It seems to be something that has changed in a generation or so in Ireland. Purely anecdotal, but from my own experience the younger folk seem less interested in the older folk's wellbeing. The job I used to have saw me in all parts of the county during any given month. Myself and the lads on the crew were never stuck for a cuppa tea, given we had kin all over the place and it was common for us to drop in and visit during, what we called in the olden days, dinner time.

We'd all have our lunches and would stop along the way at a shop to pick up a Swiss Roll and what not, but just stopping in to visit with the oldsters and listen to their stories, and more importantly, allow them tell them, taught me a lot. Of course they weren't all great visits, and we'd often be treated with contempt by the typical, suspicious rural Irish grandfather/mother...."Are you anything to the Milltown Dangers? Where is your father from?"
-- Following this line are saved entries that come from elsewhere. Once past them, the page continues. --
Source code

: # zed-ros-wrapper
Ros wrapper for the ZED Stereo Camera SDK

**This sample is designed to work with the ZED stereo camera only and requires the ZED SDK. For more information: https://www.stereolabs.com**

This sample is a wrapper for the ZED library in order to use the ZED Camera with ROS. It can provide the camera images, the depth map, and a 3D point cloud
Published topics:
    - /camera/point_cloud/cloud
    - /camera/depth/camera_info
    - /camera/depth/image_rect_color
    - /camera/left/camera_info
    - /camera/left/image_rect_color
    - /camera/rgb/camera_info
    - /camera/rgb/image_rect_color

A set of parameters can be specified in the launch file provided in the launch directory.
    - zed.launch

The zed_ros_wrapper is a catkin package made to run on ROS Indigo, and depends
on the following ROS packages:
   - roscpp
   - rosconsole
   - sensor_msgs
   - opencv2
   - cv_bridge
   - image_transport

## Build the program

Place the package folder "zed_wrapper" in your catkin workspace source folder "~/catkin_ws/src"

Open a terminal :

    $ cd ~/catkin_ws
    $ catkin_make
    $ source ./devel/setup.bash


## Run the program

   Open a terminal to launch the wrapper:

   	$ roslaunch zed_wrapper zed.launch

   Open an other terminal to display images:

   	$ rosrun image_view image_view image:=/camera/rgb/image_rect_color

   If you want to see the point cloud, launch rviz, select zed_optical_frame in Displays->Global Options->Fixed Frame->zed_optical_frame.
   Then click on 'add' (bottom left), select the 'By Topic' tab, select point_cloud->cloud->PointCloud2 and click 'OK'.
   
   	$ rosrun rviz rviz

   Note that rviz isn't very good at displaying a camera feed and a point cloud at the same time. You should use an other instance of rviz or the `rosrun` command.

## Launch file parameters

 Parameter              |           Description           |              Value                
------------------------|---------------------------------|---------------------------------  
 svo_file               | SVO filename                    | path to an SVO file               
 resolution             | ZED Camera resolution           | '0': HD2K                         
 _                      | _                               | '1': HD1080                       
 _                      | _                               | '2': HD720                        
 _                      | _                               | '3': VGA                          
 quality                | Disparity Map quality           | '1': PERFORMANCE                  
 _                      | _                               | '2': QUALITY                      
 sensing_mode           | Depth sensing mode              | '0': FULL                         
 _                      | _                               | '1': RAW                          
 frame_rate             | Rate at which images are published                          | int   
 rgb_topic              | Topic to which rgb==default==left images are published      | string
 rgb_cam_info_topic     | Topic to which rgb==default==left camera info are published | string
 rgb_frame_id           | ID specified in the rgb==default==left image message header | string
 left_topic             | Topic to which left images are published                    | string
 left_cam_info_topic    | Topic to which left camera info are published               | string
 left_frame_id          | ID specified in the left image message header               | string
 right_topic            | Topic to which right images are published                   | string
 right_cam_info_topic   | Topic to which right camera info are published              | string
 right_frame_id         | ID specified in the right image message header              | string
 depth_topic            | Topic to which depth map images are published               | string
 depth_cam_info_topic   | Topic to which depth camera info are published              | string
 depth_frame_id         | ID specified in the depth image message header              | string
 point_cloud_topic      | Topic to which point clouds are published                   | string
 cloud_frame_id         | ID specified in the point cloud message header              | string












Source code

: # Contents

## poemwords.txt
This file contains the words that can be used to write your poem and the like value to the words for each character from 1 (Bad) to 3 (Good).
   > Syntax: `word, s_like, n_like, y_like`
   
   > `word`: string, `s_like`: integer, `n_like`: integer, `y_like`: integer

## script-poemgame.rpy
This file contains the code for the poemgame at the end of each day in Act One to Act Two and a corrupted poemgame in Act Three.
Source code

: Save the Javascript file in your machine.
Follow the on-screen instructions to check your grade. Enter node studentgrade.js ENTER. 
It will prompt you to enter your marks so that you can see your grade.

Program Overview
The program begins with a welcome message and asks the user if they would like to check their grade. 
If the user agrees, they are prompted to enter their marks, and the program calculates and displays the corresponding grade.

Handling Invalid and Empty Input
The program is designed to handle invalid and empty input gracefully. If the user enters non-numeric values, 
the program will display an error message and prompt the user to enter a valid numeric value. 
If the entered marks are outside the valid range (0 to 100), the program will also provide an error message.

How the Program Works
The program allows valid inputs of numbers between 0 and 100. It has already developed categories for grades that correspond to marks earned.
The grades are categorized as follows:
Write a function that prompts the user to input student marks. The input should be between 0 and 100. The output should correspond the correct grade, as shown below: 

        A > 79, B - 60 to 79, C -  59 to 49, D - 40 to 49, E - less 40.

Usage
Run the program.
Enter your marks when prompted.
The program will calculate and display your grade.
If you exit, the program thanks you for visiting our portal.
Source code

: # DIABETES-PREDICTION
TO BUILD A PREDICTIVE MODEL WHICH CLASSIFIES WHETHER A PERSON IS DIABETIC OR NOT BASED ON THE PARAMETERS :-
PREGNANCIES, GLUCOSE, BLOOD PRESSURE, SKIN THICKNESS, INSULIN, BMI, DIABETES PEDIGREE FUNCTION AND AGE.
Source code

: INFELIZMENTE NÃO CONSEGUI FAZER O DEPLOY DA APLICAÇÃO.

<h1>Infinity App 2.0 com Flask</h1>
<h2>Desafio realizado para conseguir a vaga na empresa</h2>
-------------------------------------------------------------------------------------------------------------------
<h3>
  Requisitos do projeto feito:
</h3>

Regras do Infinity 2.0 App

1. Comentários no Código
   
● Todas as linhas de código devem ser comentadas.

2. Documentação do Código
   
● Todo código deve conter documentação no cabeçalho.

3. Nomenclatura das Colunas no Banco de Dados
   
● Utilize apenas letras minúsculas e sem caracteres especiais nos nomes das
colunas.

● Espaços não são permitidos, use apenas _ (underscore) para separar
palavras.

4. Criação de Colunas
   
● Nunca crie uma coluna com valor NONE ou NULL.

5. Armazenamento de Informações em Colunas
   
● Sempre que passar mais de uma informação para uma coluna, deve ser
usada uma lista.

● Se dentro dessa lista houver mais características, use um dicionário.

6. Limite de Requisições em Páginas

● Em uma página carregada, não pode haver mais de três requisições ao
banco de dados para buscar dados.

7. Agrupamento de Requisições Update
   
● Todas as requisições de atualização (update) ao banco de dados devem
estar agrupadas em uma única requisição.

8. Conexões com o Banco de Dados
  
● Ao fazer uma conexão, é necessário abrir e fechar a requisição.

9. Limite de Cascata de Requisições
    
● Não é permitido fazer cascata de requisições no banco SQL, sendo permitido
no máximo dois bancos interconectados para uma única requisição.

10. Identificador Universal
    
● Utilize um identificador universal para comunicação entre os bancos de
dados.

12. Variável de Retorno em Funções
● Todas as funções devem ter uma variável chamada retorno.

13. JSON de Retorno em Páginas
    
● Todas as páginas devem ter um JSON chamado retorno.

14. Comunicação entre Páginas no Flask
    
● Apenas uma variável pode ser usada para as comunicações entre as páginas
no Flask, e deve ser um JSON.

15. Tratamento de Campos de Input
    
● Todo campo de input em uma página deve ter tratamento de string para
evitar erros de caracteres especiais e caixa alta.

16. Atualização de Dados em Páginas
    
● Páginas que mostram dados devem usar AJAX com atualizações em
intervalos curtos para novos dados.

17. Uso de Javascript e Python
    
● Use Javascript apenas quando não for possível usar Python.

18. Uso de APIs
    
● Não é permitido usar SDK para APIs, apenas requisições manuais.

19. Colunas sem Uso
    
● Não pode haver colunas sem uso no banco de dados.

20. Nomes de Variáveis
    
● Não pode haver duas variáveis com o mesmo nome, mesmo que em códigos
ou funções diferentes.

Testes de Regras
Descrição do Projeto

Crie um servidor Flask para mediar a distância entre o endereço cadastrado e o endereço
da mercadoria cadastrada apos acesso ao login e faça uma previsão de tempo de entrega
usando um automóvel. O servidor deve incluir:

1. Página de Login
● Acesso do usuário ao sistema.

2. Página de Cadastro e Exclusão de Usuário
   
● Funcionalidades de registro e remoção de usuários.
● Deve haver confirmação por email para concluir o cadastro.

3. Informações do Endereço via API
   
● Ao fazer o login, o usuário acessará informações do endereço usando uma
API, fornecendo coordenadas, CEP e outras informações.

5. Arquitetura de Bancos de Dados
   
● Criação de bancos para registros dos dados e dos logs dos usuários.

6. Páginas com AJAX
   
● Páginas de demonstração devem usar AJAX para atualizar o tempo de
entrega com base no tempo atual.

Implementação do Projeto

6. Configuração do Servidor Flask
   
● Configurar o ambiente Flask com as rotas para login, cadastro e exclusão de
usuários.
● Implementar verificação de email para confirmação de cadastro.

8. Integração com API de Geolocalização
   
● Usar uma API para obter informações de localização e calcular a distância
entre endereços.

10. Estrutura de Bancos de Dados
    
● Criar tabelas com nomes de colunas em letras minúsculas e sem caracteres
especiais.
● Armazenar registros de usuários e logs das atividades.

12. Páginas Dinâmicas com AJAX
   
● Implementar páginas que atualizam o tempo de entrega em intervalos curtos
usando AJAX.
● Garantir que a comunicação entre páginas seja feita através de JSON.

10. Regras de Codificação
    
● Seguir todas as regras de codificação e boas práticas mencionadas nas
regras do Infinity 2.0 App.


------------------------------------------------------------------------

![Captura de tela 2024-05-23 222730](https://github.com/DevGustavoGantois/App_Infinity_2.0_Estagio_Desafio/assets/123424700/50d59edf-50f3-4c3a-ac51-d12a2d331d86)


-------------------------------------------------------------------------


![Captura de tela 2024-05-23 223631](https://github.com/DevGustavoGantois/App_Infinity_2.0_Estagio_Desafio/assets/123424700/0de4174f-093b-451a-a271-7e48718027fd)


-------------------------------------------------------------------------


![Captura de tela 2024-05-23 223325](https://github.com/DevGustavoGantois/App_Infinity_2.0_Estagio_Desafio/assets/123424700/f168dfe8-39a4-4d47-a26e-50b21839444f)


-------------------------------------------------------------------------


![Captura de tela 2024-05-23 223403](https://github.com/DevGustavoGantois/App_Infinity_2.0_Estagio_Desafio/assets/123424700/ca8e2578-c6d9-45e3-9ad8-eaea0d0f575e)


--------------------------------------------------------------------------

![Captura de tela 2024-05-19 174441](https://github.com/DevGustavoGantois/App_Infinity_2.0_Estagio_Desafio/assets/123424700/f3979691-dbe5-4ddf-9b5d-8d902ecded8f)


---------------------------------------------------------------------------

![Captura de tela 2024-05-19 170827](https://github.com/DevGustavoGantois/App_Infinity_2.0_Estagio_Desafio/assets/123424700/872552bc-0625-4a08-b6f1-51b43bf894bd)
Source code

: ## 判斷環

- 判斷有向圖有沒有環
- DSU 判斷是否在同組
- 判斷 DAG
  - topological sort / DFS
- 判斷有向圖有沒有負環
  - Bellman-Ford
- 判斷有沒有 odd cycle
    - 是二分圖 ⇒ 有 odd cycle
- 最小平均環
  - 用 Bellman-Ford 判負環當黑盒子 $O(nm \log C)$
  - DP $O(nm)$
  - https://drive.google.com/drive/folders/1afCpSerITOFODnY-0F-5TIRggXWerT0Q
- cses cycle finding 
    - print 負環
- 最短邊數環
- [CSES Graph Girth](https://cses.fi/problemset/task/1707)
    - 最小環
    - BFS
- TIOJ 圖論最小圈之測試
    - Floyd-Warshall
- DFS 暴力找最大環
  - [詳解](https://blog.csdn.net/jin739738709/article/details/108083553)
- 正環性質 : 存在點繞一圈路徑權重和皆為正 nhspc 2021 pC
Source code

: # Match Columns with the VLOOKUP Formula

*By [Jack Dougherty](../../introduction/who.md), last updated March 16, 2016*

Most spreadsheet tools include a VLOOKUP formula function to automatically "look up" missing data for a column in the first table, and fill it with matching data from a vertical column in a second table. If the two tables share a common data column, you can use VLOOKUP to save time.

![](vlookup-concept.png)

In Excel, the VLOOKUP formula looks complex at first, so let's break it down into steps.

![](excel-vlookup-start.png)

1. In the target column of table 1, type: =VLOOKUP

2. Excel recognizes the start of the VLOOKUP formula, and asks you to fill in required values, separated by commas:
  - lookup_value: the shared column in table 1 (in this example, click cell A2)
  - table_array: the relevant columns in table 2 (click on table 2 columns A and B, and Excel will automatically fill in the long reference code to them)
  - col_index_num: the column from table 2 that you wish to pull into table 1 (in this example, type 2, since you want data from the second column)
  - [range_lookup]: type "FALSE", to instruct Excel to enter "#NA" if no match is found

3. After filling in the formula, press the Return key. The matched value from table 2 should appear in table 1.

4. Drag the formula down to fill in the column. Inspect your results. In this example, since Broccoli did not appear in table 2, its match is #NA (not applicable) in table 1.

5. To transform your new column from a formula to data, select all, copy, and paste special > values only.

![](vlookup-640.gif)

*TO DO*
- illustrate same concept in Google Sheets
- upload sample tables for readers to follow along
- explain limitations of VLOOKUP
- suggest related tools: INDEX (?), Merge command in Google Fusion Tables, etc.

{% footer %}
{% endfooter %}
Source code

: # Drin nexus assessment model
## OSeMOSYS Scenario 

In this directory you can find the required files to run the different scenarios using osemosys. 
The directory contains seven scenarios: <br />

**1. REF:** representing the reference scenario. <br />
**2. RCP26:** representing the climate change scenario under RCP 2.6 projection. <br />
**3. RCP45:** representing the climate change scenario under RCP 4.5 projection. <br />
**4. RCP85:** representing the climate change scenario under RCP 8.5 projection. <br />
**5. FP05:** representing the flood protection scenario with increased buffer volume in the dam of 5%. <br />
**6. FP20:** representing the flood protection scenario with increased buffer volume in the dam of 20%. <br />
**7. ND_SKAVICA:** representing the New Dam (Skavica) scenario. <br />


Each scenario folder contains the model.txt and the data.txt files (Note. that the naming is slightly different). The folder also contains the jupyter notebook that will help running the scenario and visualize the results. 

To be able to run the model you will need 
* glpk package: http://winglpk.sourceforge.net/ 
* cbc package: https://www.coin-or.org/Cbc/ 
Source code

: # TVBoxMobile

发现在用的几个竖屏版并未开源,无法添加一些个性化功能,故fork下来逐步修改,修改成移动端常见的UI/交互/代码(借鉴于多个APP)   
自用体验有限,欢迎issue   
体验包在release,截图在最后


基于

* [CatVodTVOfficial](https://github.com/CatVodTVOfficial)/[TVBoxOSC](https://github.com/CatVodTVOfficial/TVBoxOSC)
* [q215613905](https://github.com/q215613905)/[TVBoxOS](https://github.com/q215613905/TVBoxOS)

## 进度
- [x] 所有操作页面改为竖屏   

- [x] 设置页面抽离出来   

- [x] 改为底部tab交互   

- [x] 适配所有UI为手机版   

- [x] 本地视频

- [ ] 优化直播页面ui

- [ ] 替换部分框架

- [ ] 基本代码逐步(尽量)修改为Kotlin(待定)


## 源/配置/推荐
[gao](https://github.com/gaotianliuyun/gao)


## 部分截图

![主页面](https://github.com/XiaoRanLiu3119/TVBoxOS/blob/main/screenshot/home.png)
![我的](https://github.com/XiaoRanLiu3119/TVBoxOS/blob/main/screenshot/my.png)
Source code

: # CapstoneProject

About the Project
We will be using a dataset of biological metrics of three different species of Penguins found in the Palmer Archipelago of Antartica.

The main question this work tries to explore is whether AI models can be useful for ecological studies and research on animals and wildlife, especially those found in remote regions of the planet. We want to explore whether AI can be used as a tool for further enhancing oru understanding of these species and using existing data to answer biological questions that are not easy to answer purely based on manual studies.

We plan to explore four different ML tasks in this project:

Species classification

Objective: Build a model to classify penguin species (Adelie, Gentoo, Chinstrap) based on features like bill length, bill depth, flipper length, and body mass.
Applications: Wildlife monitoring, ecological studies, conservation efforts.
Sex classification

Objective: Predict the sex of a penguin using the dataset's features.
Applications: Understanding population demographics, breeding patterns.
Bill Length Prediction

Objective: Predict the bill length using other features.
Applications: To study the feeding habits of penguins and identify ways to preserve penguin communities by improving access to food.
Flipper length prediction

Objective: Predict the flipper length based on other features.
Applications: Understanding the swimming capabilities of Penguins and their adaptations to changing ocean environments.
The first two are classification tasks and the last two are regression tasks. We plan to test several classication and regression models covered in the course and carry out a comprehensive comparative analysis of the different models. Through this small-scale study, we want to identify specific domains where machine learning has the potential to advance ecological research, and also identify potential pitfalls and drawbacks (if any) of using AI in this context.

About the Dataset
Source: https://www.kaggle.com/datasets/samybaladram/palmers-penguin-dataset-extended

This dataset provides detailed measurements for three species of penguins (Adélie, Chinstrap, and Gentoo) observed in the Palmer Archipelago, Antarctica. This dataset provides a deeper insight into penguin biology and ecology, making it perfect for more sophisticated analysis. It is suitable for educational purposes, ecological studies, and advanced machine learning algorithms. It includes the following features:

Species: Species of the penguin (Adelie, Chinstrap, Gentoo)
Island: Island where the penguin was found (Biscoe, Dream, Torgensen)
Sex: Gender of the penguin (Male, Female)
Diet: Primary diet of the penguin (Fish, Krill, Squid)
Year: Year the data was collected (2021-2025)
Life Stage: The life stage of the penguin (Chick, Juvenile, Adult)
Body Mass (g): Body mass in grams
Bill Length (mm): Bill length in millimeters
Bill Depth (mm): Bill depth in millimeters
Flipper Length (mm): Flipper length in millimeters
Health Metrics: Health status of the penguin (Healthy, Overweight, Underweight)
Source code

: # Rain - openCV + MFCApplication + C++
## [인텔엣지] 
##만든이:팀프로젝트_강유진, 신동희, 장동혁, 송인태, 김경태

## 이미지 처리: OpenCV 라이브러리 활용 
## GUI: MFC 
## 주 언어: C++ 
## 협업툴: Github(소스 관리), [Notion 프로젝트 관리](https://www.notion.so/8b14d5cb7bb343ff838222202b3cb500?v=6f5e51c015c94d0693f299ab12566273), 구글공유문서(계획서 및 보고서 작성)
I remember once back in west, west, southwest Connemara, and four of us heading into a grand uncle of mine's house. The man could barely speak English, and the Irish he had had such a blas that it was very difficult for anyone other than a local to understand him at the best of times. A tall thin man, hardened and weathered by a lifetime fishing on the Atlantic. The lads reached the point where they were so confused that it sort of frightened them, but the tea was strong and hot and welcome on a cold day, and when the cake came out, himself took down the poitín.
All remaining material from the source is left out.